前進守備をとった場合には、当然ながら内野手は、深く守備している時ほど広い範囲を守ることが出来ないから、攻撃側が非常に有利になる。

この場合には普通2割5分の打率の選手も、たちまち5割打者になれると言われるほどだ。
守備陣は相手に与える得点が、ゲームの勝敗に関係しない場合のほかは絶対に前進守備をしてはならない。

言葉を変えて言えば、前進守備とは、絶対に1点を与えてはならぬ場合のみ、行うべきものである。 

第2項
常に深く守り、たとえ同点の走者の生還を許しても、勝ち越し点になる次の走者が得点圏に進むのを防がなければならない。

(A)どの選手も正しい時に、正しい場所にいること。

(B)どの選手もボールを取ったら、そのボールをどう処理せねばならぬかを
   心得ていること。
 

どの守備位置にも、全ての選手が従わねばならない基本的守備条件がある。

(守備の心得)

l        サインを忘れないこと。見誤らないこと。アウトの数を忘れないこと。

l        確実にアウトの数を増やすことを忘れるな。

l        いつでも次のプレーを考えておけ。

l        無理と思われたら送球を中止せよ。送球の失敗は相手方に2個の塁を与える。

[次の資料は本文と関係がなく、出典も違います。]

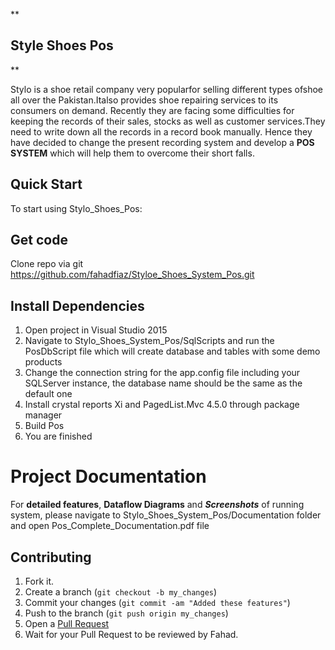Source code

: <!DOCTYPE html>
<html>

<head>
  <meta charset="utf-8">
  <meta name="viewport" content="width=device-width, initial-scale=1.0">
  <title>Style_Shoes_System</title>
  <link rel="stylesheet" href="https://stackedit.io/style.css" />
</head>

<body class="stackedit">
  <div class="stackedit__html"><p>**</p>
<h2 id="style-shoes-pos">Style Shoes Pos</h2>
<p>**</p>
<p>Stylo is a shoe retail company very popularfor selling different types ofshoe all over the Pakistan.Italso provides shoe repairing services to its consumers on demand. Recently they are facing some difficulties for keeping the records of their sales, stocks as well as customer services.They need to write down all the records in a record book manually. Hence they have decided to change the present recording system and develop a <strong>POS SYSTEM</strong> which will help them to overcome their short falls.</p>
<h2 id="quick-start">Quick Start</h2>
<p>To start using Stylo_Shoes_Pos:</p>
<h2 id="get-code">Get code</h2>
<p>Clone repo via git<br>
<a href="https://github.com/fahadfiaz/Styloe_Shoes_System_Pos.git">https://github.com/fahadfiaz/Styloe_Shoes_System_Pos.git</a></p>
<h2 id="install-dependencies">Install Dependencies</h2>
<ol>
<li>Open project in Visual Studio 2015</li>
<li>Navigate to Stylo_Shoes_System_Pos/SqlScripts and run the PosDbScript file which will create database and tables with some demo products</li>
<li>Change the connection string for the app.config file including your SQLServer instance, the database name should be the same as the default one</li>
<li>Install crystal reports Xi and PagedList.Mvc 4.5.0 through package manager</li>
<li>Build Pos</li>
<li>You are finished</li>
</ol>
<h1 id="project-documentation">Project Documentation</h1>
<p>For <strong>detailed features</strong>, <strong>Dataflow Diagrams</strong> and <em><strong>Screenshots</strong></em> of running system, please navigate to Stylo_Shoes_System_Pos/Documentation folder and open Pos_Complete_Documentation.pdf file</p>
<h2 id="contributing">Contributing</h2>
<ol>
<li>Fork it.</li>
<li>Create a branch (<code>git checkout -b my_changes</code>)</li>
<li>Commit your changes (<code>git commit -am "Added these features"</code>)</li>
<li>Push to the branch (<code>git push origin my_changes</code>)</li>
<li>Open a  <a href="http://github.com/github/pos/pulls">Pull Request</a></li>
<li>Wait for your Pull Request to be reviewed by Fahad.</li>
</ol>
</div>
</body>

</html>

l        味方の失策を責めるな。慰めてやれ、自分の失策を気にするな、再度失策する。

l        特に凡ゴロ・凡フライに注意せよ。
近くにいる者は球が味方のグラブに入るまで油断するな。

l        球はできるだけ速やかに捕り、そしてすぐに投げよ。
全て確実第一、余り手加減するとかえって失敗する。

l        一つのプレーに失敗したなら、別の方法にて敵を刺すことに努めよ。

l        球を捕ろうとした時、走者を見るな、ファンブルして拾おうとする時又同じ。

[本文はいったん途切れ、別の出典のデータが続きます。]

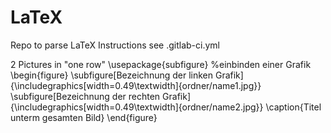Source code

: # LaTeX

Repo to parse LaTeX
Instructions see .gitlab-ci.yml


2 Pictures in "one row" 
    \usepackage{subfigure}
    %einbinden einer Grafik
    \begin{figure}
        \subfigure[Bezeichnung der linken Grafik]{\includegraphics[width=0.49\textwidth]{ordner/name1.jpg}}
        \subfigure[Bezeichnung der rechten Grafik]{\includegraphics[width=0.49\textwidth]{ordner/name2.jpg}}
        \caption{Titel unterm gesamten Bild}
    \end{figure}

l        投手の球質、その他の理由で守備位置を変更する必要を生じた時、余り早く位置を変えるな、敵に悟られる。

l        各野手ともバックアップを忘れてはならない。カバーを忘れるチームは守りの不備を暴露する。内外野ともカバーは命掛けでやれ。

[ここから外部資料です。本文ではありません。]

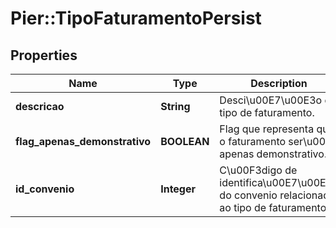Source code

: # Pier::TipoFaturamentoPersist

## Properties
Name | Type | Description | Notes
------------ | ------------- | ------------- | -------------
**descricao** | **String** | Desci\u00E7\u00E3o do tipo de faturamento. | 
**flag_apenas_demonstrativo** | **BOOLEAN** | Flag que representa que o faturamento ser\u00E1 apenas demonstrativo. | 
**id_convenio** | **Integer** | C\u00F3digo de identifica\u00E7\u00E3o do convenio relacionado ao tipo de faturamento. | [optional]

l        外野手は、速やかに球を内野に送れ、外野にて走者が球をタッチされた例はない。

l        外野手の遠投は、必ずワンバウンドにて行え。

l        挟撃は、極めて球数少なくアウトを取れ、長引けば失敗する。

l        飛球でも、ゴロでも、二人以上集まって球を捕ろうとした時には、必ず「ヨシ」と云う声を使え、早く声をかけた者が捕る。
声をかけた後、ボールに変化があっても、あくまで声をかけたプレーヤーが処理せよ。

l        走者、盗塁を企てたる時、飛球が上がったら野手はいかにも封殺するような姿勢をとり併殺を策してみよ。

l        走者が飛球にて次の塁を奪わんとした時は、よくその足に注意せよ。早かったら「早い」という様な声をかけて、走者の走力を鈍らせ審判の注意をひく。

l        二点以上を勝越している時は、無理をして走者を殺そうとしてはならない。
失敗すれば危機を招く。確実にアウトをとっておけば、安打されぬ以上得点を与えることがない。

l        アウト本位の守備を忘れるな。1点を惜しんで2点、3点を失うは戦いの拙なるもの。

l        敵を侮るものは失敗する。如何に勝越していても気を許してはならぬ。
ゲームセットが宣告されぬ以上、勝敗は決定しない。

l        元気のない守備には失策が多い。常に球を征服する元気あれ。

l        如何に劣勢にあるも意気消沈するな。最後までベストを尽せ。
何十点負けても選手の意気さえ衰えなければ、試合精神は充分に存在する。

l        練習に泣け、敗れて泣くな。敗戦に泣く者は、練習に泣かぬ者である。

l        しかし敗戦を忘れてはならぬ、あくまで回復を図るの強烈なる熱がなくてはならぬ。

l        よきプレーは機知にある。機知に富む者は、味方を危機より救い上げる。
機知は、練習に頭脳を使うものに与えられる。

l        試合にも練習にも熱がなくてはならぬ。熱のある者のプレーは生きている。

l        大胆なれ、一度決めた事は躊躇なく行え。

l        1点を分岐として争う終回には、四球戦法・内外野前進守備等、背水の陣をしけ。